Les minorités religieuses deviennent des boucs émissaires porteurs de l’obscurantisme, de la puissance de la religion, des diverses formes d’oppression. Mais ce qui relève de l’héritage de la réalité religieuse d’ici, est identifié au patrimonial et, est donc par nature, national. [2]

La grande diversion

Non seulement la manoeuvre du gouvernement péquiste est idéologiquement dangereuse, mais elle constitue une diversion totale des problèmes majeurs qui confrontent la société québécoise. On fait des signes religieux, un enjeu d’importance pour s’en servir comme véritable poudre aux yeux de la majorité qui est la victime des attaques de ce gouvernement.

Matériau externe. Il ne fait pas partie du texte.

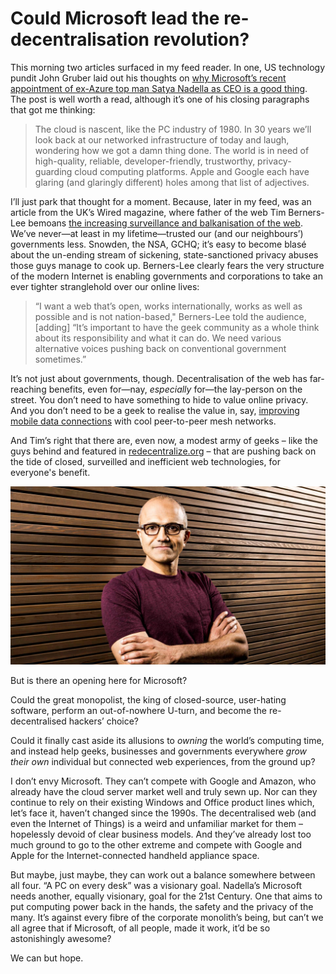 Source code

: # Could Microsoft lead the re-decentralisation revolution?

This morning two articles surfaced in my feed reader. In one, US technology pundit John Gruber laid out his thoughts on [why Microsoft’s recent appointment of ex-Azure top man Satya Nadella as CEO is a good thing](http://daringfireball.net/2014/02/microsoft_past_and_future). The post is well worth a read, although it’s one of his closing paragraphs that got me thinking:

> The cloud is nascent, like the PC industry of 1980. In 30 years we’ll look back at our networked infrastructure of today and laugh, wondering how we got a damn thing done. The world is in need of high-quality, reliable, developer-friendly, trustworthy, privacy-guarding cloud computing platforms. Apple and Google each have glaring (and glaringly different) holes among that list of adjectives.

I’ll just park that thought for a moment. Because, later in my feed, was an article from the UK’s Wired magazine, where father of the web Tim Berners-Lee bemoans [the increasing surveillance and balkanisation of the web](http://www.wired.co.uk/news/archive/2014-02/06/tim-berners-lee-reclaim-the-web). We’ve never—at least in my lifetime—trusted our (and our neighbours’) governments less. Snowden, the NSA, GCHQ; it’s easy to become blasé about the un-ending stream of sickening, state-sanctioned privacy abuses those guys manage to cook up. Berners-Lee clearly fears the very structure of the modern Internet is enabling governments and corporations to take an ever tighter stranglehold over our online lives:

> “I want a web that’s open, works internationally, works as well as possible and is not nation-based," Berners-Lee told the audience, [adding] “It’s important to have the geek community as a whole think about its responsibility and what it can do. We need various alternative voices pushing back on conventional government sometimes.”

It’s not just about governments, though. Decentralisation of the web has far-reaching benefits, even for—nay, *especially* for—the lay-person on the street. You don’t need to have something to hide to value online privacy. And you don’t need to be a geek to realise the value in, say, [improving mobile data connections](http://www.servalproject.org) with cool peer-to-peer mesh networks.

And Tim’s right that there are, even now, a modest army of geeks – like the guys behind and featured in [redecentralize.org](http://redecentralize.org) – that are pushing back on the tide of closed, surveilled and inefficient web technologies, for everyone's benefit.

![Satya Nadella, Microsoft’s new CEO](/media/satya-nadella.jpg)

But is there an opening here for Microsoft?

Could the great monopolist, the king of closed-source, user-hating software, perform an out-of-nowhere U-turn, and become the re-decentralised hackers’ choice?

Could it finally cast aside its allusions to *owning* the world’s computing time, and instead help geeks, businesses and governments everywhere *grow their own* individual but connected web experiences, from the ground up?

I don’t envy Microsoft. They can’t compete with Google and Amazon, who already have the cloud server market well and truly sewn up. Nor can they continue to rely on their existing Windows and Office product lines which, let’s face it, haven’t changed since the 1990s. The decentralised web (and even the Internet of Things) is a weird and unfamiliar market for them – hopelessly devoid of clear business models. And they’ve already lost too much ground to go to the other extreme and compete with Google and Apple for the Internet-connected handheld appliance space.

But maybe, just maybe, they can work out a balance somewhere between all four. “A PC on every desk” was a visionary goal. Nadella’s Microsoft needs another, equally visionary, goal for the 21st Century. One that aims to put computing power back in the hands, the safety and the privacy of the many. It’s against every fibre of the corporate monolith’s being, but can’t we all agree that if Microsoft, of all people, made it work, it’d be so astonishingly awesome?

We can but hope.

<link href="/post/beauty-and-utility">
<link href="/post/storefront-in-every-pocket">
<meta name="description" content="In which Zarino voyages to an alternate reality where Microsoft’s new CEO, Satya Nadella, steers the company to become the new giant of Open Source software and Internet-of-Things hackery.">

Que veut-on écarter de notre regard ? L’acceptation de ce gouvernement de la stratégie canadienne de développement des hydrocarbures, son ralliement aux accords de libre-échange avec l’Europe, sa politique d’austérité et sa poursuite du déficit zéro contre les intérêts de la majorité populaire, sa reprise du Plan nord et le maintien d’une politique extractiviste dans le logique de soumission aux économies canadienne et américaine, mais surtout, son refus d’engager et de mener de façon conséquente la lutte pour l’indépendance... Le gouvernement Marois est en place depuis quelques mois seulement, mais il a beaucoup à faire oublier.

Braqué sur la volonté de conserver son hégémonie sur le mouvement national québécois, le Parti québécois a connu pendant près de 20 ans une série de crises qui trouvaient leur fondement dans l’incapacité de gagner une majorité du peuple québécois à la perspective de l’indépendance...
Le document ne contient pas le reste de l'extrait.